Lai SM, Anaikatti P, Thiruchelvam P, Chai SC, Yong Th, et al. (2018) Utility of an Emergency Department Chest Pain Protocol in Ruling Out Acute Coronary Syndrome. Int J Crit Care Emerg Med 4:051. doi.org/10.23937/2474-3674/1510051

Copyright

© 2018 Lai SM, et al. This is an open-access article distributed under the terms of the Creative Commons Attribution License, which permits unrestricted use, distribution, and reproduction in any medium, provided the original author and source are credited.

ORIGINAL ARTICLE | OPEN ACCESSDOI: 10.23937/2474-3674/1510051

Utility of an Emergency Department Chest Pain Protocol in Ruling Out Acute Coronary Syndrome

Shieh Mei Lai1*, Poongkulali Anaikatti1, Pravin Thiruchelvam2, Siang Chew Chai3, Thon Hon Yong3, Yew Seong Goh4, Sheldon Lee3, Rahul Goswami5, Charlene Jin Yee Liew6 and Pak Liang Goh5

1Consultant, Accident & Emergency Department, Changi General Hospital, Singapore

2Resident Physician, Accident & Emergency Department, Changi General Hospital, Singapore

3Consultant, Cardiology Department, Changi General Hospital, Singapore

4Senior Consultant, Cardiology Department, Changi General Hospital, Singapore

5Senior Consultant, Accident & Emergency Department, Changi General Hospital, Singapore

6Consultant, Diagnostic Radiology Department, Changi General Hospital, Singapore

Abstract

Objective

To assess the safety and efficacy of an Emergency Department Chest Pain Protocol in ruling out Acute Coronary Syndrome in a regional hospital in Singapore.

Methodology

An audit was carried out of the cases admitted to our Short Stay Unit (SSU) under the Chest Pain Protocol from June to November 2014. Patients presenting with chest pain and possible acute coronary syndrome, but with normal initial electrocardiogram (ECG) and troponin level, could undergo this rule-out protocol, which comprised serial ECGs and troponin levels, followed by selective outpatient treadmill or Coronary Computed Tomographic Angiography (CCTA) if they were discharged.
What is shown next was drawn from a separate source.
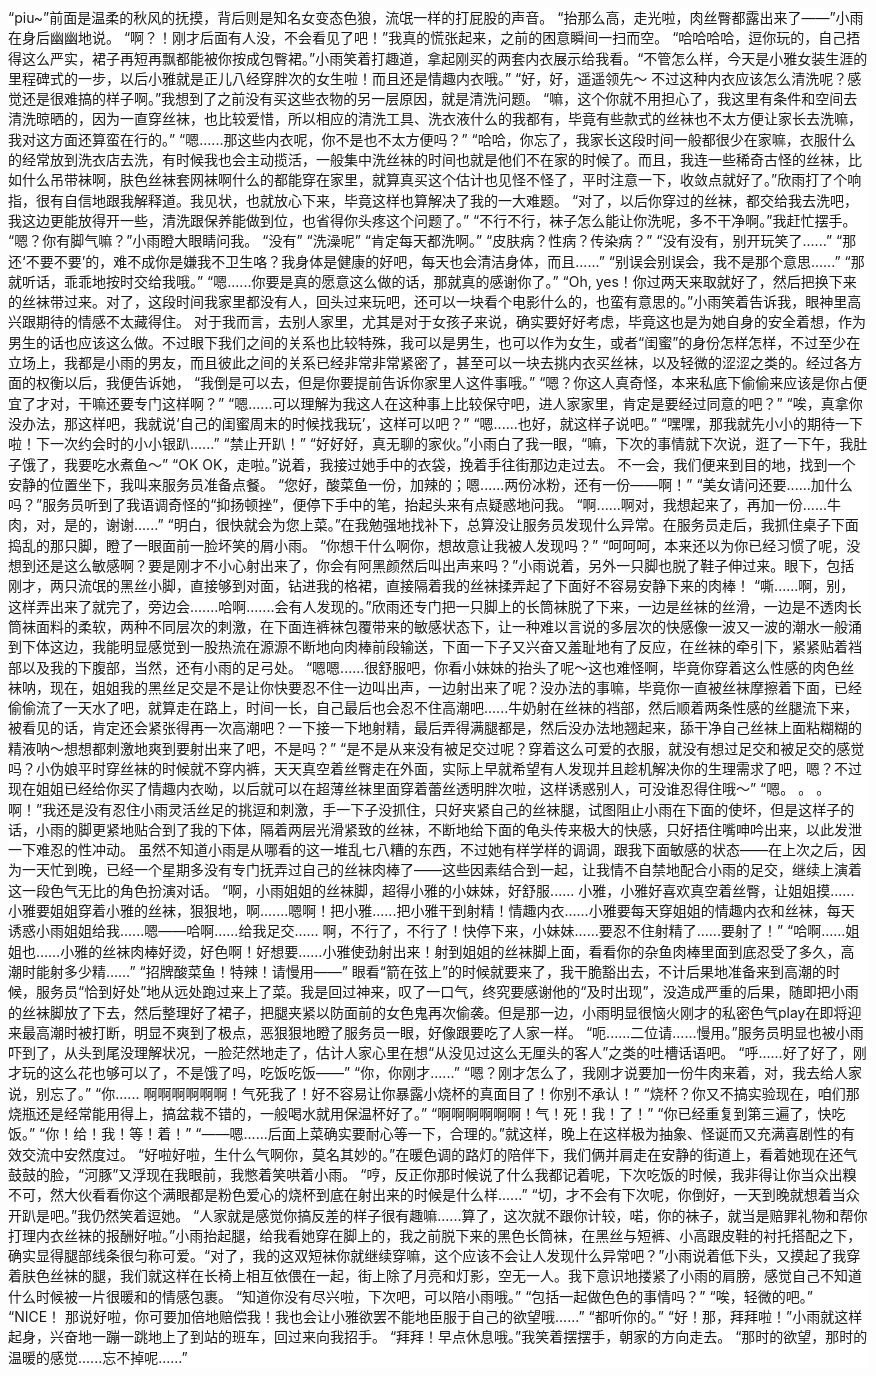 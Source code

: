 “piu~”前面是温柔的秋风的抚摸，背后则是知名女变态色狼，流氓一样的打屁股的声音。 “抬那么高，走光啦，肉丝臀都露出来了——”小雨在身后幽幽地说。 “啊？！刚才后面有人没，不会看见了吧！”我真的慌张起来，之前的困意瞬间一扫而空。 “哈哈哈哈，逗你玩的，自己捂得这么严实，裙子再短再飘都能被你按成包臀裙。”小雨笑着打趣道，拿起刚买的两套内衣展示给我看。“不管怎么样，今天是小雅女装生涯的里程碑式的一步，以后小雅就是正儿八经穿胖次的女生啦！而且还是情趣内衣哦。” “好，好，遥遥领先～ 不过这种内衣应该怎么清洗呢？感觉还是很难搞的样子啊。”我想到了之前没有买这些衣物的另一层原因，就是清洗问题。 “嘛，这个你就不用担心了，我这里有条件和空间去清洗晾晒的，因为一直穿丝袜，也比较爱惜，所以相应的清洗工具、洗衣液什么的我都有，毕竟有些款式的丝袜也不太方便让家长去洗嘛，我对这方面还算蛮在行的。” “嗯......那这些内衣呢，你不是也不太方便吗？” “哈哈，你忘了，我家长这段时间一般都很少在家嘛，衣服什么的经常放到洗衣店去洗，有时候我也会主动揽活，一般集中洗丝袜的时间也就是他们不在家的时候了。而且，我连一些稀奇古怪的丝袜，比如什么吊带袜啊，肤色丝袜套网袜啊什么的都能穿在家里，就算真买这个估计也见怪不怪了，平时注意一下，收敛点就好了。”欣雨打了个响指，很有自信地跟我解释道。我见状，也就放心下来，毕竟这样也算解决了我的一大难题。 “对了，以后你穿过的丝袜，都交给我去洗吧，我这边更能放得开一些，清洗跟保养能做到位，也省得你头疼这个问题了。” “不行不行，袜子怎么能让你洗呢，多不干净啊。”我赶忙摆手。 “嗯？你有脚气嘛？”小雨瞪大眼睛问我。 “没有” “洗澡呢” “肯定每天都洗啊。” “皮肤病？性病？传染病？” “没有没有，别开玩笑了......” “那还‘不要不要’的，难不成你是嫌我不卫生咯？我身体是健康的好吧，每天也会清洁身体，而且......”   “别误会别误会，我不是那个意思......” “那就听话，乖乖地按时交给我哦。” “嗯......你要是真的愿意这么做的话，那就真的感谢你了。” “Oh, yes！你过两天来取就好了，然后把换下来的丝袜带过来。对了，这段时间我家里都没有人，回头过来玩吧，还可以一块看个电影什么的，也蛮有意思的。”小雨笑着告诉我，眼神里高兴跟期待的情感不太藏得住。 对于我而言，去别人家里，尤其是对于女孩子来说，确实要好好考虑，毕竟这也是为她自身的安全着想，作为男生的话也应该这么做。不过眼下我们之间的关系也比较特殊，我可以是男生，也可以作为女生，或者“闺蜜”的身份怎样怎样，不过至少在立场上，我都是小雨的男友，而且彼此之间的关系已经非常非常紧密了，甚至可以一块去挑内衣买丝袜，以及轻微的涩涩之类的。经过各方面的权衡以后，我便告诉她，  “我倒是可以去，但是你要提前告诉你家里人这件事哦。”  “嗯？你这人真奇怪，本来私底下偷偷来应该是你占便宜了才对，干嘛还要专门这样啊？”  “嗯......可以理解为我这人在这种事上比较保守吧，进人家家里，肯定是要经过同意的吧？” “唉，真拿你没办法，那这样吧，我就说‘自己的闺蜜周末的时候找我玩’，这样可以吧？” “嗯......也好，就这样子说吧。” “嘿嘿，那我就先小小的期待一下啦！下一次约会时的小小银趴......” “禁止开趴！” “好好好，真无聊的家伙。”小雨白了我一眼，“嘛，下次的事情就下次说，逛了一下午，我肚子饿了，我要吃水煮鱼～” “OK OK，走啦。”说着，我接过她手中的衣袋，挽着手往街那边走过去。  不一会，我们便来到目的地，找到一个安静的位置坐下，我叫来服务员准备点餐。 “您好，酸菜鱼一份，加辣的；嗯......两份冰粉，还有一份——啊！” “美女请问还要......加什么吗？”服务员听到了我语调奇怪的“抑扬顿挫”，便停下手中的笔，抬起头来有点疑惑地问我。 “啊......啊对，我想起来了，再加一份......牛肉，对，是的，谢谢......” “明白，很快就会为您上菜。”在我勉强地找补下，总算没让服务员发现什么异常。在服务员走后，我抓住桌子下面捣乱的那只脚，瞪了一眼面前一脸坏笑的屑小雨。 “你想干什么啊你，想故意让我被人发现吗？” “呵呵呵，本来还以为你已经习惯了呢，没想到还是这么敏感啊？要是刚才不小心射出来了，你会有阿黑颜然后叫出声来吗？”小雨说着，另外一只脚也脱了鞋子伸过来。眼下，包括刚才，两只流氓的黑丝小脚，直接够到对面，钻进我的格裙，直接隔着我的丝袜揉弄起了下面好不容易安静下来的肉棒！  “嘶......啊，别，这样弄出来了就完了，旁边会.......哈啊.......会有人发现的。”欣雨还专门把一只脚上的长筒袜脱了下来，一边是丝袜的丝滑，一边是不透肉长筒袜面料的柔软，两种不同层次的刺激，在下面连裤袜包覆带来的敏感状态下，让一种难以言说的多层次的快感像一波又一波的潮水一般涌到下体这边，我能明显感觉到一股热流在源源不断地向肉棒前段输送，下面一下子又兴奋又羞耻地有了反应，在丝袜的牵引下，紧紧贴着裆部以及我的下腹部，当然，还有小雨的足弓处。  “嗯嗯......很舒服吧，你看小妹妹的抬头了呢～这也难怪啊，毕竟你穿着这么性感的肉色丝袜呐，现在，姐姐我的黑丝足交是不是让你快要忍不住一边叫出声，一边射出来了呢？没办法的事嘛，毕竟你一直被丝袜摩擦着下面，已经偷偷流了一天水了吧，就算走在路上，时间一长，自己最后也会忍不住高潮吧......牛奶射在丝袜的裆部，然后顺着两条性感的丝腿流下来，被看见的话，肯定还会紧张得再一次高潮吧？一下接一下地射精，最后弄得满腿都是，然后没办法地翘起来，舔干净自己丝袜上面粘糊糊的精液呐～想想都刺激地爽到要射出来了吧，不是吗？”  “是不是从来没有被足交过呢？穿着这么可爱的衣服，就没有想过足交和被足交的感觉吗？小伪娘平时穿丝袜的时候就不穿内裤，天天真空着丝臀走在外面，实际上早就希望有人发现并且趁机解决你的生理需求了吧，嗯？不过现在姐姐已经给你买了情趣内衣呦，以后就可以在超薄丝袜里面穿着蕾丝透明胖次啦，这样诱惑别人，可没谁忍得住哦～”  “嗯。 。 。啊！”我还是没有忍住小雨灵活丝足的挑逗和刺激，手一下子没抓住，只好夹紧自己的丝袜腿，试图阻止小雨在下面的使坏，但是这样子的话，小雨的脚更紧地贴合到了我的下体，隔着两层光滑紧致的丝袜，不断地给下面的龟头传来极大的快感，只好捂住嘴呻吟出来，以此发泄一下难忍的性冲动。   虽然不知道小雨是从哪看的这一堆乱七八糟的东西，不过她有样学样的调调，跟我下面敏感的状态——在上次之后，因为一天忙到晚，已经一个星期多没有专门抚弄过自己的丝袜肉棒了——这些因素结合到一起，让我情不自禁地配合小雨的足交，继续上演着这一段色气无比的角色扮演对话。  “啊，小雨姐姐的丝袜脚，超得小雅的小妹妹，好舒服...... 小雅，小雅好喜欢真空着丝臀，让姐姐摸......小雅要姐姐穿着小雅的丝袜，狠狠地，啊.......嗯啊！把小雅......把小雅干到射精！情趣内衣......小雅要每天穿姐姐的情趣内衣和丝袜，每天诱惑小雨姐姐给我......嗯——哈啊......给我足交...... 啊，不行了，不行了！快停下来，小妹妹......要忍不住射精了......要射了！”  “哈啊……姐姐也……小雅的丝袜肉棒好烫，好色啊！好想要……小雅使劲射出来！射到姐姐的丝袜脚上面，看看你的杂鱼肉棒里面到底忍受了多久，高潮时能射多少精……” “招牌酸菜鱼！特辣！请慢用——” 眼看“箭在弦上”的时候就要来了，我干脆豁出去，不计后果地准备来到高潮的时候，服务员“恰到好处”地从远处跑过来上了菜。我是回过神来，叹了一口气，终究要感谢他的“及时出现”，没造成严重的后果，随即把小雨的丝袜脚放了下去，然后整理好了裙子，把腿夹紧以防面前的女色鬼再次偷袭。但是那一边，小雨明显很恼火刚才的私密色气play在即将迎来最高潮时被打断，明显不爽到了极点，恶狠狠地瞪了服务员一眼，好像跟要吃了人家一样。  “呃......二位请......慢用。”服务员明显也被小雨吓到了，从头到尾没理解状况，一脸茫然地走了，估计人家心里在想“从没见过这么无厘头的客人”之类的吐槽话语吧。  “呼......好了好了，刚才玩的这么花也够可以了，不是饿了吗，吃饭吃饭——”  “你，你刚才......”  “嗯？刚才怎么了，我刚才说要加一份牛肉来着，对，我去给人家说，别忘了。”  “你...... 啊啊啊啊啊啊！气死我了！好不容易让你暴露小烧杯的真面目了！你别不承认！”  “烧杯？你又不搞实验现在，咱们那烧瓶还是经常能用得上，搞盆栽不错的，一般喝水就用保温杯好了。”  “啊啊啊啊啊啊！气！死！我！了！”    “你已经重复到第三遍了，快吃饭。”  “你！给！我！等！着！”  “——嗯......后面上菜确实要耐心等一下，合理的。”就这样，晚上在这样极为抽象、怪诞而又充满喜剧性的有效交流中安然度过。  “好啦好啦，生什么气啊你，莫名其妙的。”在暖色调的路灯的陪伴下，我们俩并肩走在安静的街道上，看着她现在还气鼓鼓的脸，“河豚”又浮现在我眼前，我憋着笑哄着小雨。  “哼，反正你那时候说了什么我都记着呢，下次吃饭的时候，我非得让你当众出糗不可，然大伙看看你这个满眼都是粉色爱心的烧杯到底在射出来的时候是什么样......”  “切，才不会有下次呢，你倒好，一天到晚就想着当众开趴是吧。”我仍然笑着逗她。  “人家就是感觉你搞反差的样子很有趣嘛......算了，这次就不跟你计较，喏，你的袜子，就当是赔罪礼物和帮你打理内衣丝袜的报酬好啦。”小雨抬起腿，给我看她穿在脚上的，我之前脱下来的黑色长筒袜，在黑丝与短裤、小高跟皮鞋的衬托搭配之下，确实显得腿部线条很匀称可爱。“对了，我的这双短袜你就继续穿嘛，这个应该不会让人发现什么异常吧？”小雨说着低下头，又摸起了我穿着肤色丝袜的腿，我们就这样在长椅上相互依偎在一起，街上除了月亮和灯影，空无一人。我下意识地搂紧了小雨的肩膀，感觉自己不知道什么时候被一片很暖和的情感包裹。   “知道你没有尽兴啦，下次吧，可以陪小雨哦。”  “包括一起做色色的事情吗？”  “唉，轻微的吧。”  “NICE！ 那说好啦，你可要加倍地赔偿我！我也会让小雅欲罢不能地臣服于自己的欲望哦......”  “都听你的。”  “好！那，拜拜啦！”小雨就这样起身，兴奋地一蹦一跳地上了到站的班车，回过来向我招手。  “拜拜！早点休息哦。”我笑着摆摆手，朝家的方向走去。  “那时的欲望，那时的温暖的感觉......忘不掉呢......”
The list of patients was electronically generated from our database at fortnightly intervals. Their casenotes were then reviewed, and phone follow-up done for discharged patients at least 30 days after discharge.

Primary outcome was missed Acute Coronary Syndrome (ACS) within 30 days, as determined by 2 independent cardiologists using pre-set criteria. Secondary outcomes were adverse events, and stable coronary artery disease (CAD) requiring Percutaneous Coronary Intervention (PCI).

Results

During the period of audit, a total of 240 patients were admitted under the protocol, of which 3 were lost to follow-up. 4 patients were found to have ACS within 30 days, of which 3 were picked up by the protocol. There was 1 case of missed ACS, who had a negative treadmill after discharge from the SSU, but later had an ST-Elevation Myocardial Infarction (STEMI). 10 patients had stable CAD requiring PCI.

Conclusion

Our results suggest that the protocol is safe and can rule out ACS in most patients.